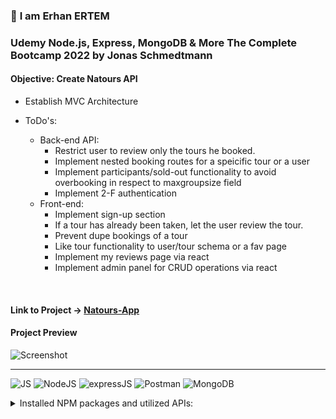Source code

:### 👋 **I am Erhan ERTEM**

### Udemy Node.js, Express, MongoDB & More The Complete Bootcamp 2022 by Jonas Schmedtmann

#### **Objective:** Create Natours API

- Establish MVC Architecture

- ToDo's:
  - Back-end API:
    - Restrict user to review only the tours he booked.
    - Implement nested booking routes for a speicific tour or a user
    - Implement participants/sold-out functionality to avoid overbooking in respect to maxgroupsize field
    - Implement 2-F authentication
  - Front-end:
    - Implement sign-up section
    - If a tour has already been taken, let the user review the tour.
    - Prevent dupe bookings of a tour
    - Like tour functionality to user/tour schema or a fav page
    - Implement my reviews page via react
    - Implement admin panel for CRUD operations via react

&emsp;

#### Link to Project &rarr; [Natours-App](https://natours-app-erhan-ertem.up.railway.app)

#### Project Preview

![Screenshot](screenshot.gif)

---

![JS](https://img.shields.io/badge/JavaScript-323330?style=flat&logo=javascript&logoColor=F7DF1E) ![NodeJS](https://img.shields.io/badge/Node.js-339933?style=flat&logo=nodedotjs&logoColor=white) ![expressJS](https://img.shields.io/badge/Express.js-000000?style=flat&logo=express&logoColor=white) ![Postman](https://img.shields.io/badge/Postman-FF6C37?style=flat&logo=Postman&logoColor=white) ![MongoDB](https://img.shields.io/badge/MongoDB-4EA94B?style=flat&logo=mongodb&logoColor=white)

<details>
<summary>Installed NPM packages and utilized APIs:</summary>

| Package command                       | Package link                                                                                                        | Description                                                                                                                                                                                  |
| ------------------------------------- | ------------------------------------------------------------------------------------------------------------------- | -------------------------------------------------------------------------------------------------------------------------------------------------------------------------------------------- |
| npm i -g nodemon                      | <https://www.npmjs.com/package/nodemon>                                                                             | Nodemon is a helper tool for developing Node.js based applications.                                                                                                                          |
| npm i -g win-node-env                 | <https://www.npmjs.com/package/win-node-env>                                                                        | Run npm scripts on Windows (package.JSON) that set (common) environment variables.                                                                                                           |
| npm i -g ndb                          | <https://www.npmjs.com/package/ndb>                                                                                 | An improved debugging experience for Node.js thru ChromeDevTools                                                                                                                             |
| npm i dotenv                          | <https://www.npmjs.com/package/dotenv>                                                                              | Dotenv is a zero-dependency module that loads environment variables from a .env file into process.env                                                                                        |
| npm i express                         | <https://www.npmjs.com/package/express>                                                                             | Fast, unopinionated, minimalist web framework for Node.js                                                                                                                                    |
| npm i morgan                          | <https://www.npmjs.com/package/morgan>                                                                              | HTTP request logger middleware for node terminal.js                                                                                                                                          |
| npm i mongoose                        | <https://www.npmjs.com/package/mongoose>                                                                            | Mongoose is a MongoDB object modeling tool designed to work in an asynchronous environment (MongoDB driver)                                                                                  |
| npm i slugify                         | <https://www.npmjs.com/package/slugify>                                                                             | Slugifies the strings                                                                                                                                                                        |
| npm i validator                       | <https://www.npmjs.com/package/validator>                                                                           | A library of string validators and sanitizers                                                                                                                                                |
| npm i bcryptjs                        | <https://github.com/dcodeIO/bcrypt.js>                                                                              | Optimized bcrypt in JavaScript with zero dependencies                                                                                                                                        |
| npm i jsonwebtoken                    | <https://www.npmjs.com/package/jsonwebtoken>                                                                        | An implementation of JSON Web Tokens                                                                                                                                                         |
| npm i nodemailer                      | <https://nodemailer.com/about/>                                                                                     | Send emails from Node.js                                                                                                                                                                     |
| npm i express-rate-limit              | <https://www.npmjs.com/package/express-rate-limit>                                                                  | Security: Basic rate-limiting middleware for Express. (Security measure for DOS or Bruteforce attacks)                                                                                       |
| npm i helmet                          | <https://www.npmjs.com/package/helmet>                                                                              | Security: Helps you secure your Express apps by setting various HTTP headers. (Secure HTTP Headers)                                                                                          |
| npm i express-mongo-sanitize          | <https://www.npmjs.com/package/express-mongo-sanitize>                                                              | Security: Sanitizes user-supplied data to prevent MongoDB Operator Injection.                                                                                                                |
| npm i xss-clean                       | <https://www.npmjs.com/package/xss-clean>                                                                           | Security: Node.js Connect middleware to sanitize user input coming from POST body, GET queries, and url params.                                                                              |
| npm i hpp                             | <https://www.npmjs.com/package/hpp>                                                                                 | Security: Express middleware to protect against HTTP Parameter Pollution attacks.                                                                                                            |
| npm i pug                             | <https://www.npmjs.com/package/pug>                                                                                 | Pug is a high performance template engine.                                                                                                                                                   |
| npm i axios OR via script referencing | <https://www.npmjs.com/package/axios> OR <https://cdnjs.com/libraries/axios> OR <https://axios-http.com/docs/intro> | Axios is a promise-based HTTP Client for node.js and the browser.                                                                                                                            |
| npm i cookie-parser                   | <https://www.npmjs.com/package/cookie-parser>                                                                       | Parse Cookie header and populate req.cookies with an object keyed by the cookie names.                                                                                                       |
| npm install --save-dev parcel         | <https://www.npmjs.com/package/parcel-bundler> OR <https://parceljs.org/getting-started/migration/>                 | Web application bundler                                                                                                                                                                      |
| npm i core-js                         | <https://www.npmjs.com/package/core-js>                                                                             | Polyfilling support for older browsers                                                                                                                                                       |
| npm i regenerator-runtime             | <https://www.npmjs.com/package/regenerator-runtime>                                                                 | Standalone runtime for Regenerator-compiled generator and async functions.                                                                                                                   |
| npm i mapbox-gl                       | <https://www.npmjs.com/package/mapbox-gl> OR <https://docs.mapbox.com/mapbox-gl-js/guides/install/>                 | Mapbox library                                                                                                                                                                               |
| npm i multer                          | <https://github.com/expressjs/multer#readme>                                                                        | Multer is a node.js middleware for handling multipart/form-data, which is primarily used for uploading files. Multer will not process any form which is not multipart (multipart/form-data). |
| npm i sharp                           | <https://www.npmjs.com/package/sharp> OR <https://sharp.pixelplumbing.com/>                                         | Resize, reformat images                                                                                                                                                                      |
| npm i html-to-text                    | <https://www.npmjs.com/package/html-to-text>                                                                        | Parses HTML and returns beautiful text                                                                                                                                                       |
| npm i stripe                          | <https://www.npmjs.com/package/stripe> OR <https://stripe.com/docs/js>                                              | The Stripe Node library provides convenient access to the Stripe API from applications written in server-side JavaScript                                                                     |
| npm i compression                     | <https://www.npmjs.com/package/compression>                                                                         | Node.js compression middleware via deflate and gzip coding options                                                                                                                           |

</details>

&emsp;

The problem:
Give back, unaltered, each line of the listing from the first to the line that contains "#### Link to", leaving every picture out.

Solution to this task:
Source code

:### 👋 **I am Erhan ERTEM**

### Udemy Node.js, Express, MongoDB & More The Complete Bootcamp 2022 by Jonas Schmedtmann

#### **Objective:** Create Natours API

- Establish MVC Architecture

- ToDo's:
  - Back-end API:
    - Restrict user to review only the tours he booked.
    - Implement nested booking routes for a speicific tour or a user
    - Implement participants/sold-out functionality to avoid overbooking in respect to maxgroupsize field
    - Implement 2-F authentication
  - Front-end:
    - Implement sign-up section
    - If a tour has already been taken, let the user review the tour.
    - Prevent dupe bookings of a tour
    - Like tour functionality to user/tour schema or a fav page
    - Implement my reviews page via react
    - Implement admin panel for CRUD operations via react

&emsp;

#### Link to Project &rarr; [Natours-App](https://natours-app-erhan-ertem.up.railway.app)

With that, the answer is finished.